"No! And you have no idea," he added, smiling sadly, "how after thirty years those words of yours-'that you did not remember me'—hurt me. Well, there you are. Such as I am I have been absolutely faithful to my boyish love for you."

So many different feelings were struggling in her mind that her face was tremulous with varied fleeting expressions. Her beautiful deep eyes were wet, and her lips looked fuller and red, more like the lips of a girl than they had done for years.

"When I met her at Torquay," he went on, looking away from her with delicacy, "I had no idea she was your daughter. I had never even heard your married name, but something in her, particularly a trick she has with her hands, and then the shape of her ears, always recalled you, and I encouraged myself, deliberately encouraged myself, to fall in love with her. I very nearly succeeded too," he added smiling. "Who could not? Such a charming child."

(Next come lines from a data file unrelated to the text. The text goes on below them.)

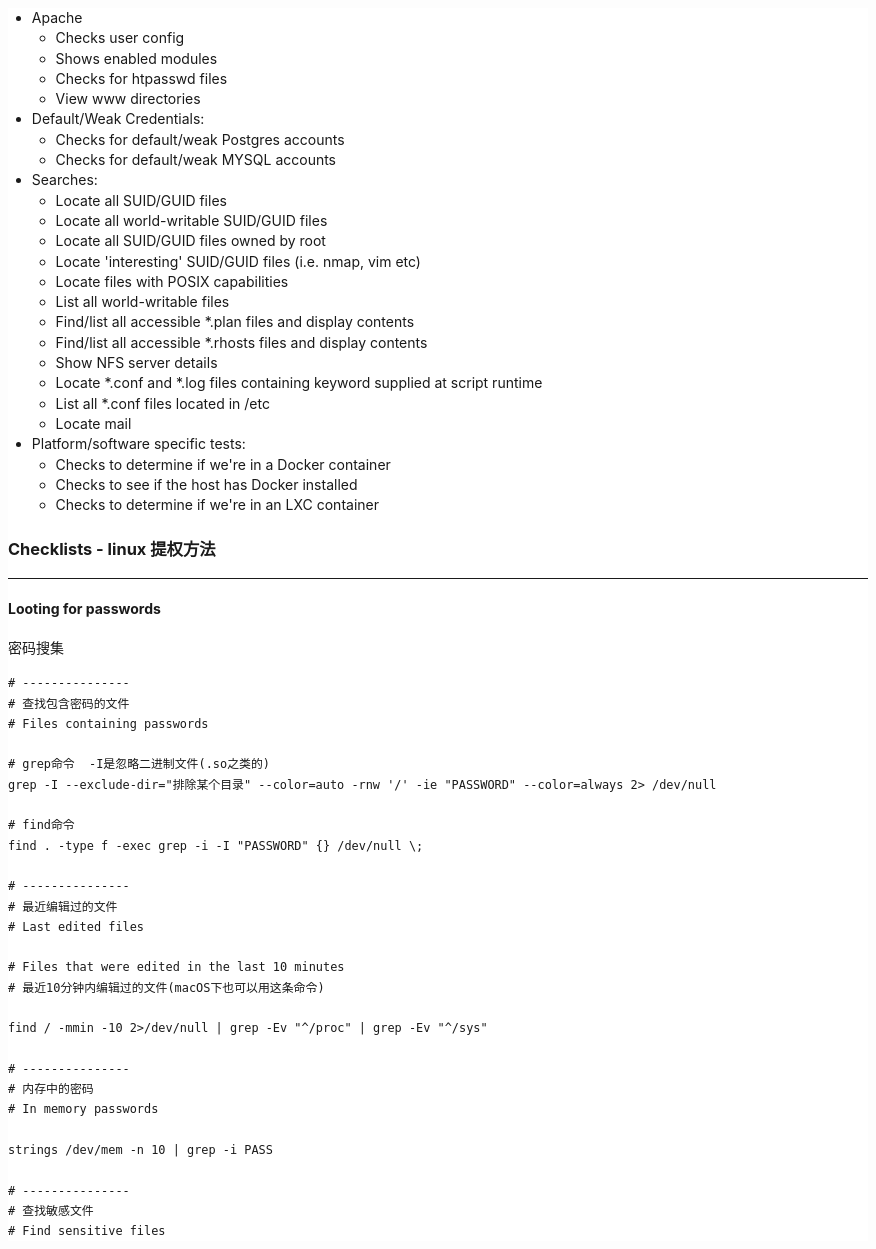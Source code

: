   * Apache
    * Checks user config
    * Shows enabled modules
    * Checks for htpasswd files
    * View www directories
* Default/Weak Credentials:
  * Checks for default/weak Postgres accounts
  * Checks for default/weak MYSQL accounts
* Searches:
  * Locate all SUID/GUID files
  * Locate all world-writable SUID/GUID files
  * Locate all SUID/GUID files owned by root
  * Locate 'interesting' SUID/GUID files (i.e. nmap, vim etc)
  * Locate files with POSIX capabilities
  * List all world-writable files
  * Find/list all accessible *.plan files and display contents
  * Find/list all accessible *.rhosts files and display contents
  * Show NFS server details
  * Locate *.conf and *.log files containing keyword supplied at script runtime
  * List all *.conf files located in /etc
  * Locate mail
* Platform/software specific tests:
  * Checks to determine if we're in a Docker container
  * Checks to see if the host has Docker installed
  * Checks to determine if we're in an LXC container


### Checklists - linux 提权方法

----

#### Looting for passwords

密码搜集

```shell
# ---------------
# 查找包含密码的文件
# Files containing passwords

# grep命令  -I是忽略二进制文件(.so之类的)
grep -I --exclude-dir="排除某个目录" --color=auto -rnw '/' -ie "PASSWORD" --color=always 2> /dev/null

# find命令
find . -type f -exec grep -i -I "PASSWORD" {} /dev/null \;

# ---------------
# 最近编辑过的文件
# Last edited files

# Files that were edited in the last 10 minutes
# 最近10分钟内编辑过的文件(macOS下也可以用这条命令)

find / -mmin -10 2>/dev/null | grep -Ev "^/proc" | grep -Ev "^/sys"

# ---------------
# 内存中的密码
# In memory passwords

strings /dev/mem -n 10 | grep -i PASS

# ---------------
# 查找敏感文件
# Find sensitive files

```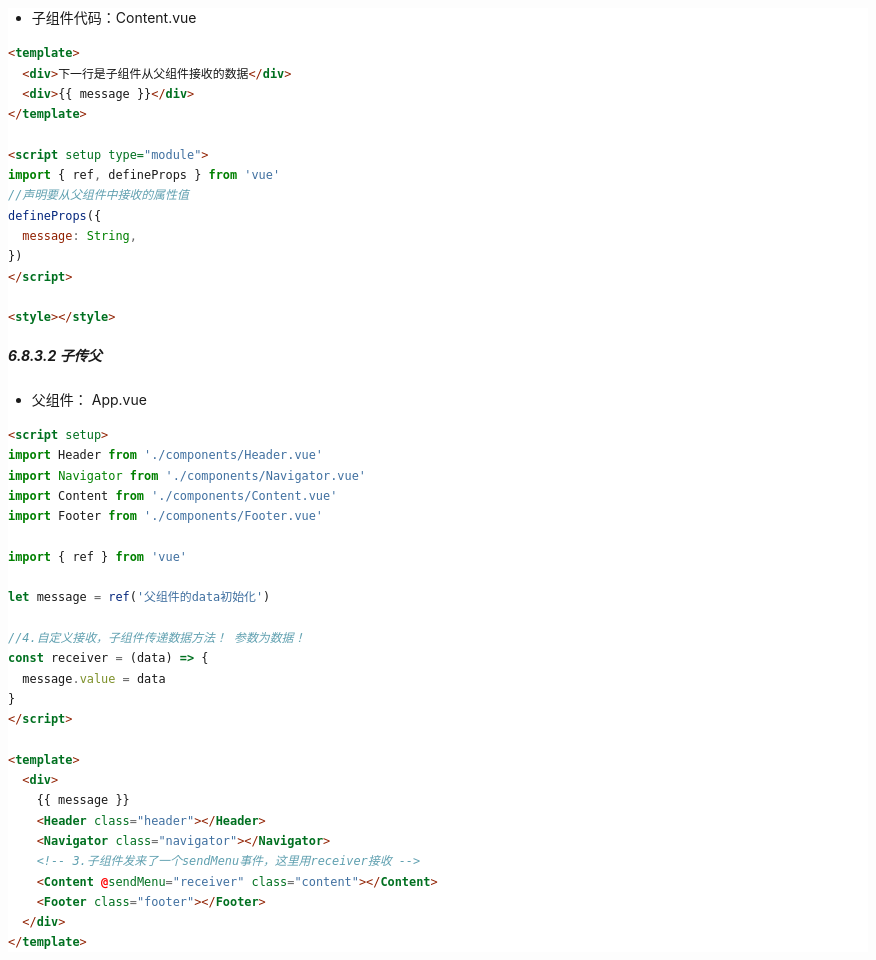 + 子组件代码：Content.vue

```html
<template>
  <div>下一行是子组件从父组件接收的数据</div>
  <div>{{ message }}</div>
</template>

<script setup type="module">
import { ref, defineProps } from 'vue'
//声明要从父组件中接收的属性值
defineProps({
  message: String,
})
</script>

<style></style>

```

##### 6.8.3.2 子传父

+ 父组件： App.vue

```html
<script setup>
import Header from './components/Header.vue'
import Navigator from './components/Navigator.vue'
import Content from './components/Content.vue'
import Footer from './components/Footer.vue'

import { ref } from 'vue'

let message = ref('父组件的data初始化')

//4.自定义接收，子组件传递数据方法！ 参数为数据！
const receiver = (data) => {
  message.value = data
}
</script>

<template>
  <div>
    {{ message }}
    <Header class="header"></Header>
    <Navigator class="navigator"></Navigator>
    <!-- 3.子组件发来了一个sendMenu事件，这里用receiver接收 -->
    <Content @sendMenu="receiver" class="content"></Content>
    <Footer class="footer"></Footer>
  </div>
</template>

```
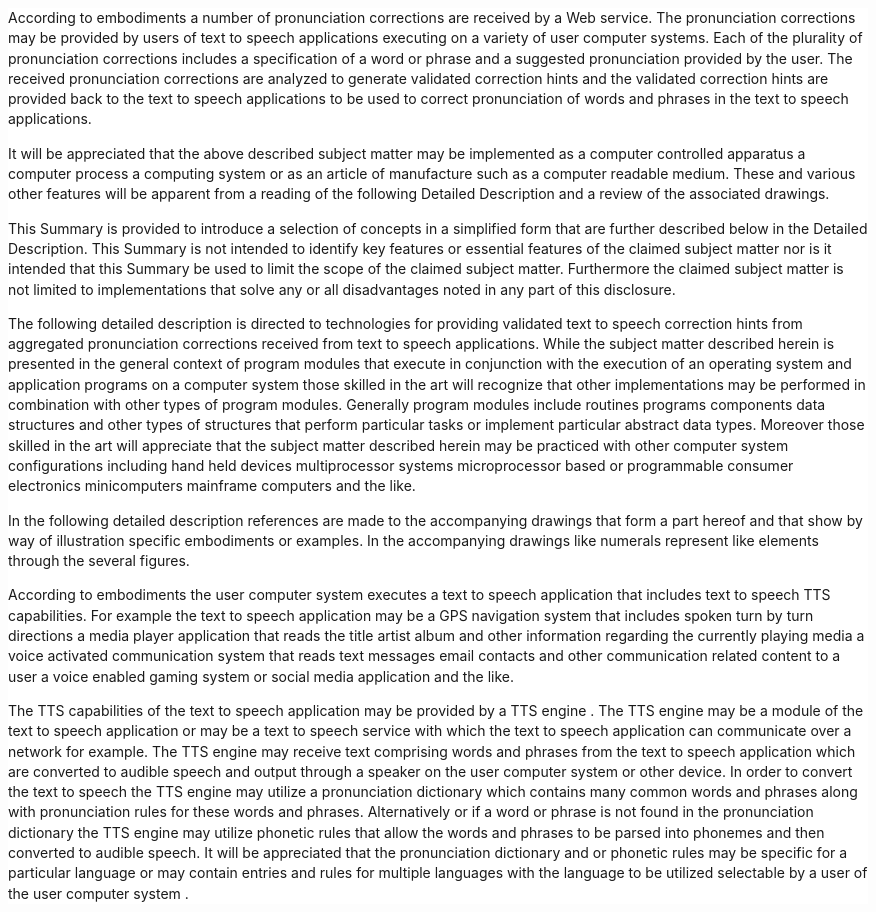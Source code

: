 According to embodiments a number of pronunciation corrections are received by a Web service. The pronunciation corrections may be provided by users of text to speech applications executing on a variety of user computer systems. Each of the plurality of pronunciation corrections includes a specification of a word or phrase and a suggested pronunciation provided by the user. The received pronunciation corrections are analyzed to generate validated correction hints and the validated correction hints are provided back to the text to speech applications to be used to correct pronunciation of words and phrases in the text to speech applications.

It will be appreciated that the above described subject matter may be implemented as a computer controlled apparatus a computer process a computing system or as an article of manufacture such as a computer readable medium. These and various other features will be apparent from a reading of the following Detailed Description and a review of the associated drawings.

This Summary is provided to introduce a selection of concepts in a simplified form that are further described below in the Detailed Description. This Summary is not intended to identify key features or essential features of the claimed subject matter nor is it intended that this Summary be used to limit the scope of the claimed subject matter. Furthermore the claimed subject matter is not limited to implementations that solve any or all disadvantages noted in any part of this disclosure.

The following detailed description is directed to technologies for providing validated text to speech correction hints from aggregated pronunciation corrections received from text to speech applications. While the subject matter described herein is presented in the general context of program modules that execute in conjunction with the execution of an operating system and application programs on a computer system those skilled in the art will recognize that other implementations may be performed in combination with other types of program modules. Generally program modules include routines programs components data structures and other types of structures that perform particular tasks or implement particular abstract data types. Moreover those skilled in the art will appreciate that the subject matter described herein may be practiced with other computer system configurations including hand held devices multiprocessor systems microprocessor based or programmable consumer electronics minicomputers mainframe computers and the like.

In the following detailed description references are made to the accompanying drawings that form a part hereof and that show by way of illustration specific embodiments or examples. In the accompanying drawings like numerals represent like elements through the several figures.

According to embodiments the user computer system executes a text to speech application that includes text to speech TTS capabilities. For example the text to speech application may be a GPS navigation system that includes spoken turn by turn directions a media player application that reads the title artist album and other information regarding the currently playing media a voice activated communication system that reads text messages email contacts and other communication related content to a user a voice enabled gaming system or social media application and the like.

The TTS capabilities of the text to speech application may be provided by a TTS engine . The TTS engine may be a module of the text to speech application or may be a text to speech service with which the text to speech application can communicate over a network for example. The TTS engine may receive text comprising words and phrases from the text to speech application which are converted to audible speech and output through a speaker on the user computer system or other device. In order to convert the text to speech the TTS engine may utilize a pronunciation dictionary which contains many common words and phrases along with pronunciation rules for these words and phrases. Alternatively or if a word or phrase is not found in the pronunciation dictionary the TTS engine may utilize phonetic rules that allow the words and phrases to be parsed into phonemes and then converted to audible speech. It will be appreciated that the pronunciation dictionary and or phonetic rules may be specific for a particular language or may contain entries and rules for multiple languages with the language to be utilized selectable by a user of the user computer system .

There was a little pause. It had begun to rain again and the soft pattering sound on the windows filled the air.

"Then I came here and saw you. You, as the years had made you—as the years of Ferdinand Walbridge had made you," he added, with sudden firmness.

She looked up still with the odd air of youth in her face. "Poor Ferdie," she murmured, "he never meant it, you know."

"They never do," he answered dryly. "The very worst husbands are those who did not mean it."

"Well, then," he went on, after a moment, "I had a good deal of thinking, one way and another, and it struck me that if I could make her happy it would make you happy as well. And I tried."

"Oh, you have, you have; you have been so good," she interrupted, clasping her hands. "It's only that she is not very well."

He shrugged his shoulders. "Surely you must see," he asked slowly, "what is the matter with her?"